(Dataset entries)

────

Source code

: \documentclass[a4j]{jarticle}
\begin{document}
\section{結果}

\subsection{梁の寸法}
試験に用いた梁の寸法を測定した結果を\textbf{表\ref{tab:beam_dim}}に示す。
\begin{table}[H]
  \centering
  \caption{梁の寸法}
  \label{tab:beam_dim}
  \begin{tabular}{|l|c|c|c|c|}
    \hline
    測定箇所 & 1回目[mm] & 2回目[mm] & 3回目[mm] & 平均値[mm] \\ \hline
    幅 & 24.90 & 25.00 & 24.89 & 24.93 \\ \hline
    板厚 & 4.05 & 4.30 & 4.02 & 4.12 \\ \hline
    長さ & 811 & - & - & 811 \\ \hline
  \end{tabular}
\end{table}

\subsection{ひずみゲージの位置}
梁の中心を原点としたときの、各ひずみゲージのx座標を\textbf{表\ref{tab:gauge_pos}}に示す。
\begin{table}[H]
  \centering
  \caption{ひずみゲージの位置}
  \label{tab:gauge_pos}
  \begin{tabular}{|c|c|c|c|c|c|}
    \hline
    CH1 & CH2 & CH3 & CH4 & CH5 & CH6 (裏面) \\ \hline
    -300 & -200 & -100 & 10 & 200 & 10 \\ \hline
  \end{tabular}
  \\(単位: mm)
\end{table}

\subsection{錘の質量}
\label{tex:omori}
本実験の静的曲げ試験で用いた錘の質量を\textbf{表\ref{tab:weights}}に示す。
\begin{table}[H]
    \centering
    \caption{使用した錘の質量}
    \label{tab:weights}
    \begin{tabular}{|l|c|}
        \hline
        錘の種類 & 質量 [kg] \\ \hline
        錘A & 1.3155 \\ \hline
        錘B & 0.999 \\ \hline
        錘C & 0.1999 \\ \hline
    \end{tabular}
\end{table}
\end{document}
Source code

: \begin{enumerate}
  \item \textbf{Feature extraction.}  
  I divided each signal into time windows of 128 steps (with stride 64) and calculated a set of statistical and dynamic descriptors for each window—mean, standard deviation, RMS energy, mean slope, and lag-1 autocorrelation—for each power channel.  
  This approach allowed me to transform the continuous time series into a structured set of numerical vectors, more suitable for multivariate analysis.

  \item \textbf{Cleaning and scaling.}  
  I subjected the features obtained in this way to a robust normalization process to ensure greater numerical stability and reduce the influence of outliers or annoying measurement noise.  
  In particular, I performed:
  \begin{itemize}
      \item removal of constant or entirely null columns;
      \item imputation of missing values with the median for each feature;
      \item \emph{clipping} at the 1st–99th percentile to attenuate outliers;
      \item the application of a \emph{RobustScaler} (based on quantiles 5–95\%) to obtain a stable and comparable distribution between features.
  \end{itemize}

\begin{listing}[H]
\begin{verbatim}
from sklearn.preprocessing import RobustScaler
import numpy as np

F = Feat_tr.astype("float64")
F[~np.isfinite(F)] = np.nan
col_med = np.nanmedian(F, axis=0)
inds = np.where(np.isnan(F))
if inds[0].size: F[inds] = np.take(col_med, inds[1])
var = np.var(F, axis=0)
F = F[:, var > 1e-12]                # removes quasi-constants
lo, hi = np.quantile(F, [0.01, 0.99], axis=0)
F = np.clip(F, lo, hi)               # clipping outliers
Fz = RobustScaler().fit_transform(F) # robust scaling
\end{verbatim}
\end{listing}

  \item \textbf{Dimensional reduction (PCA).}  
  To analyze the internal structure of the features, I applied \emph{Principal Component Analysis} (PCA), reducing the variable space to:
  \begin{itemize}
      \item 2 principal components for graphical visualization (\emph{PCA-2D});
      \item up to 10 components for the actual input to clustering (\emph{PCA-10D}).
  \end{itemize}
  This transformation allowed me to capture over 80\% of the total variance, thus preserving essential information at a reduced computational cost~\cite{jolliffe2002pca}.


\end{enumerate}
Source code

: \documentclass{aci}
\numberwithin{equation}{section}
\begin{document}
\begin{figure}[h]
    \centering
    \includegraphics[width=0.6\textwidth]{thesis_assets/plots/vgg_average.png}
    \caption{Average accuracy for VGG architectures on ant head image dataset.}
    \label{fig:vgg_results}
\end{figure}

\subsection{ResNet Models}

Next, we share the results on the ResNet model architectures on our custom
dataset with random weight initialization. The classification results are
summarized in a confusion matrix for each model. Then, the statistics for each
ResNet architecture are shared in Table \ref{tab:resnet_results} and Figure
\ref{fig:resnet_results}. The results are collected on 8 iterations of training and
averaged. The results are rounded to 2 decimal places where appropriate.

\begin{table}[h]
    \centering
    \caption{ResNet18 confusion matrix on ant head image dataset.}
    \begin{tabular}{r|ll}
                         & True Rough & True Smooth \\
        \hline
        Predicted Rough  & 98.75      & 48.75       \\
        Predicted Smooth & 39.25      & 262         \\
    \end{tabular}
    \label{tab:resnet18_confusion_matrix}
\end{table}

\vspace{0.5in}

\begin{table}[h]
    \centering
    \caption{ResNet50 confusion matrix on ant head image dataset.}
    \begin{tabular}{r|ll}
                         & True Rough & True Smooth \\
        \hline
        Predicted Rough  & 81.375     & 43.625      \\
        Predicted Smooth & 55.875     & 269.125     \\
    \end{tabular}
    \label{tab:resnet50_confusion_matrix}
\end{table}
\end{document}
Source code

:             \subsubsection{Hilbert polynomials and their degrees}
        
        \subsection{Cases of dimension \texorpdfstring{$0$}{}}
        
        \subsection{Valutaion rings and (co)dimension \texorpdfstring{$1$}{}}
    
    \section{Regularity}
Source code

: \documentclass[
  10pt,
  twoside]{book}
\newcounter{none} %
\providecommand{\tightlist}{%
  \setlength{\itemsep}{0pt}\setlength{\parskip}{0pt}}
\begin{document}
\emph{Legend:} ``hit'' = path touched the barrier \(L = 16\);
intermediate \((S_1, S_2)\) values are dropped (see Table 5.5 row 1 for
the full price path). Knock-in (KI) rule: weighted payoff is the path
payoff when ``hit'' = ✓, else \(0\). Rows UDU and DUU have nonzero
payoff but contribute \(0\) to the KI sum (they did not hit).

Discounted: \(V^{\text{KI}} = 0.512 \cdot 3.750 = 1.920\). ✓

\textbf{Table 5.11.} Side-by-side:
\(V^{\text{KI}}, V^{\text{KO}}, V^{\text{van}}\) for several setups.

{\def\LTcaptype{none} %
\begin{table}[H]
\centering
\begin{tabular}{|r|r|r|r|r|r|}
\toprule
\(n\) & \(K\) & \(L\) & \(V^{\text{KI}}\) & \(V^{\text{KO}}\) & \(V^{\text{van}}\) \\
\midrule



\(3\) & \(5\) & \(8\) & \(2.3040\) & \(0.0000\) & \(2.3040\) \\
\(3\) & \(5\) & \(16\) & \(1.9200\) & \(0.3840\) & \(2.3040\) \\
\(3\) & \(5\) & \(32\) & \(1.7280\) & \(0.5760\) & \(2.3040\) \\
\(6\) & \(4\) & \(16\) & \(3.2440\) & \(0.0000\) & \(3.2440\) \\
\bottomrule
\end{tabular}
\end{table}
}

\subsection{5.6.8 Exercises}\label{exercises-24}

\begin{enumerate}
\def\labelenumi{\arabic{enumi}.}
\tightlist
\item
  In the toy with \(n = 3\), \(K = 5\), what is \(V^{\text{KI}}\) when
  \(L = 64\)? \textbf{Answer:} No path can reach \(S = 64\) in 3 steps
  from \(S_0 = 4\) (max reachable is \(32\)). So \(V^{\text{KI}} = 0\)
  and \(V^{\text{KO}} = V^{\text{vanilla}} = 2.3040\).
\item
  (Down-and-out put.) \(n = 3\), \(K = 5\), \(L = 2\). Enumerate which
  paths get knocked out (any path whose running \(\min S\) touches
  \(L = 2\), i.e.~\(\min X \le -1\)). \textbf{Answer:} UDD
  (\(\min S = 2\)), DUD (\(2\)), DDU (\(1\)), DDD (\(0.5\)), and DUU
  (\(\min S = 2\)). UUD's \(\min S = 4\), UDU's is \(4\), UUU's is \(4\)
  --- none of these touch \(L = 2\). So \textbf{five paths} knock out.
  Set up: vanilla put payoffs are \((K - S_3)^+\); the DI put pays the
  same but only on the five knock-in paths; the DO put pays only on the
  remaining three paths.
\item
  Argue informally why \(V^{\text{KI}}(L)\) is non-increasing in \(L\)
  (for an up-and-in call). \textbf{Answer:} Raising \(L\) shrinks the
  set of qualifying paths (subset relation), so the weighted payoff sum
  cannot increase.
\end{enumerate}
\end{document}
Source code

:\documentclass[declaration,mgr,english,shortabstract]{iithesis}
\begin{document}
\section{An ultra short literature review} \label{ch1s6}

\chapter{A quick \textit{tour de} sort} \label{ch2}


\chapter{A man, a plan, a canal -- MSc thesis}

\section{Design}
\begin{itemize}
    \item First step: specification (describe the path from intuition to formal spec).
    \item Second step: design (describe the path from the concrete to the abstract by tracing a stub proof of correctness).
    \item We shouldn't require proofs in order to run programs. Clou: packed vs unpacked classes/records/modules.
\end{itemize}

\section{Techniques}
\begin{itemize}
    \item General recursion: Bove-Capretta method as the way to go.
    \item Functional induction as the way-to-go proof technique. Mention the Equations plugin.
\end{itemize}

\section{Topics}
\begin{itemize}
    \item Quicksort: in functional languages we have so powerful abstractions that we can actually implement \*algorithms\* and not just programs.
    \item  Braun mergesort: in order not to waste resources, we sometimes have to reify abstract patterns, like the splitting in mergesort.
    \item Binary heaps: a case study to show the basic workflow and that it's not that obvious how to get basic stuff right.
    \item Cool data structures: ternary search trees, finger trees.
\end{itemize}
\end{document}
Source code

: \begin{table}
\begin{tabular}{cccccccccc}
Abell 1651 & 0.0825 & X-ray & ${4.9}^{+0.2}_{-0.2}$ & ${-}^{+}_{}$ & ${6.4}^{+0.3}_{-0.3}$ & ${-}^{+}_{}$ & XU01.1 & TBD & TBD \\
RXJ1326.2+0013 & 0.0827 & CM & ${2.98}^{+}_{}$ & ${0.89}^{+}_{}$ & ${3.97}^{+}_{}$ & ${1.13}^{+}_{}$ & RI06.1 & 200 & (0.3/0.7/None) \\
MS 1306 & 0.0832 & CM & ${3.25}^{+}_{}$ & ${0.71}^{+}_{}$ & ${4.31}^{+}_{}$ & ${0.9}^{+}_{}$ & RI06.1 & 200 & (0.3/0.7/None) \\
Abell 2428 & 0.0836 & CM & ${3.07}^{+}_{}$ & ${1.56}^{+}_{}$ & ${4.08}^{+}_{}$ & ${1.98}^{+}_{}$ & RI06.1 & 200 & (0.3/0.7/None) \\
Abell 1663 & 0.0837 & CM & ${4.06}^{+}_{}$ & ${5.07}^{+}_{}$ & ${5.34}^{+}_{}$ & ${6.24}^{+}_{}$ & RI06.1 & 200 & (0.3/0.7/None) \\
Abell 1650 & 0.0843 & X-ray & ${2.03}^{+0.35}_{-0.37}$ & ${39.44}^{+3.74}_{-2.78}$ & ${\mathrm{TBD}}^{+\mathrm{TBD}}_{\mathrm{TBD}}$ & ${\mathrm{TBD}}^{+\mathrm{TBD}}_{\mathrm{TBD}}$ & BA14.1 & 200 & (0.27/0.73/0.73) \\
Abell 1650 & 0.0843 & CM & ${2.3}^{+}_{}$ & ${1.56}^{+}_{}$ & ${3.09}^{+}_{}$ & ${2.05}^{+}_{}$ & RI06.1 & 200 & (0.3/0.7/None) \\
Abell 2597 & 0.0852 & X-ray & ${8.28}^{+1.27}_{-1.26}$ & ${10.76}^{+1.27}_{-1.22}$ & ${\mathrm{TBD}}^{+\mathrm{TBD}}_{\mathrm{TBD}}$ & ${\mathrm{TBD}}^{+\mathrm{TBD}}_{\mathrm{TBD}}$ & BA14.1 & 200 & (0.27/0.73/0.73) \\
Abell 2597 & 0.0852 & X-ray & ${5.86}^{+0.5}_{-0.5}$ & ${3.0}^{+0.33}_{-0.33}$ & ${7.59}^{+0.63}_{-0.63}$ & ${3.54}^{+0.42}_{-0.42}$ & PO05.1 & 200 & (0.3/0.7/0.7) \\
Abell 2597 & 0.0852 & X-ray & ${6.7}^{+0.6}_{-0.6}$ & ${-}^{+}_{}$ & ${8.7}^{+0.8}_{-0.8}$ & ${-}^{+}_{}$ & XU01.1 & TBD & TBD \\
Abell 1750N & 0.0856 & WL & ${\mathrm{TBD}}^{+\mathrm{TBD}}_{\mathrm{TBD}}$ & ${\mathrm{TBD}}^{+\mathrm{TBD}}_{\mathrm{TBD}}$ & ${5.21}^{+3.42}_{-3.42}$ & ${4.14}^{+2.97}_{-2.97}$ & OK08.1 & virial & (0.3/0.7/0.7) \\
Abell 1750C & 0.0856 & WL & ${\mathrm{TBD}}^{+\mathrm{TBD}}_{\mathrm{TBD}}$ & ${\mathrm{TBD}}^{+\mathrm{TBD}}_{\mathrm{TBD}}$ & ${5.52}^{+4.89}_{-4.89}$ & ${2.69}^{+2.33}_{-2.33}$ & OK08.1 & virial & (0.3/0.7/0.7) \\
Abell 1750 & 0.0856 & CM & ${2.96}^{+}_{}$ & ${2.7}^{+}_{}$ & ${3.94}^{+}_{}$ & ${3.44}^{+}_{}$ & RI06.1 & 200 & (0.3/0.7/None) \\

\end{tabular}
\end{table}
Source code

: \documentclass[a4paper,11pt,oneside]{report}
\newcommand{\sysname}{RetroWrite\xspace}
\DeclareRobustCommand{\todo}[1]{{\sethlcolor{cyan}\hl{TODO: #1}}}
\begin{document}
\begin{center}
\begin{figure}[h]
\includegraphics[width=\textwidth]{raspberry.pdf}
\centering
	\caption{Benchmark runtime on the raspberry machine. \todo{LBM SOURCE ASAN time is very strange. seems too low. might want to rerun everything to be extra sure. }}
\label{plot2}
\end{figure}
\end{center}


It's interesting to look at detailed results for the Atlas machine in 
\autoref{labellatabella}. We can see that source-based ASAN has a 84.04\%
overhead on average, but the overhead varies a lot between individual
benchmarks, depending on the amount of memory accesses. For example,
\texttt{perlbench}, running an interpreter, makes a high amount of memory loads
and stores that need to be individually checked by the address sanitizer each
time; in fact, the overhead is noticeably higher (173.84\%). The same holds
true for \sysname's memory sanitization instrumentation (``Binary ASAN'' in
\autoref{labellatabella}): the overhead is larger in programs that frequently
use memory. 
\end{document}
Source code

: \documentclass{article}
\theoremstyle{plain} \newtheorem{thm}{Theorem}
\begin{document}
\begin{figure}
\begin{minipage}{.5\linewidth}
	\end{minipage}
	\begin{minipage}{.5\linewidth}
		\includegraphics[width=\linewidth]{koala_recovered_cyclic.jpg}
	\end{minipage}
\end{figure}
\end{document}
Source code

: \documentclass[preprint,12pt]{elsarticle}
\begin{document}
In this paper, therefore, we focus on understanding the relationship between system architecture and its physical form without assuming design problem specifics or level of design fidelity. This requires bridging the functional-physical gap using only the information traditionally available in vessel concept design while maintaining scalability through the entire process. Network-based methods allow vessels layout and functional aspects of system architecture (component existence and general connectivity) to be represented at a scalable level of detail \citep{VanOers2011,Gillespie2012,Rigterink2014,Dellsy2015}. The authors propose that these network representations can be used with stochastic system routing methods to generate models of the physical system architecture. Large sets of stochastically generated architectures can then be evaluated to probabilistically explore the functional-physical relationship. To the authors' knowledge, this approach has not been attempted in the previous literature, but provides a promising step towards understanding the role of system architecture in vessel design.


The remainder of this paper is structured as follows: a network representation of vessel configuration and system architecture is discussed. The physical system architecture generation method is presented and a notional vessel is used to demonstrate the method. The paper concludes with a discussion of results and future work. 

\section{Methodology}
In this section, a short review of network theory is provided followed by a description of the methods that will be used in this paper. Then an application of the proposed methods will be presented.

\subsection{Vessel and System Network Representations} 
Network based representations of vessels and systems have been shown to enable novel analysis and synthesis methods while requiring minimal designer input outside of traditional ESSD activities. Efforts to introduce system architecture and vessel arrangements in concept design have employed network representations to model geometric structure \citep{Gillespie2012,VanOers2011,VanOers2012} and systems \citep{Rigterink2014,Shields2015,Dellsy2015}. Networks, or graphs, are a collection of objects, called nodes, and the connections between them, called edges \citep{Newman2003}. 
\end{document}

────

**TASK GOAL**. Every line above holding the string "programs" should be listed.

**ANSWER TO THE EXERCISE**.
    \item We shouldn't require proofs in order to run programs. Clou: packed vs unpacked classes/records/modules.
    \item Quicksort: in functional languages we have so powerful abstractions that we can actually implement \*algorithms\* and not just programs.
\autoref{labellatabella}): the overhead is larger in programs that frequently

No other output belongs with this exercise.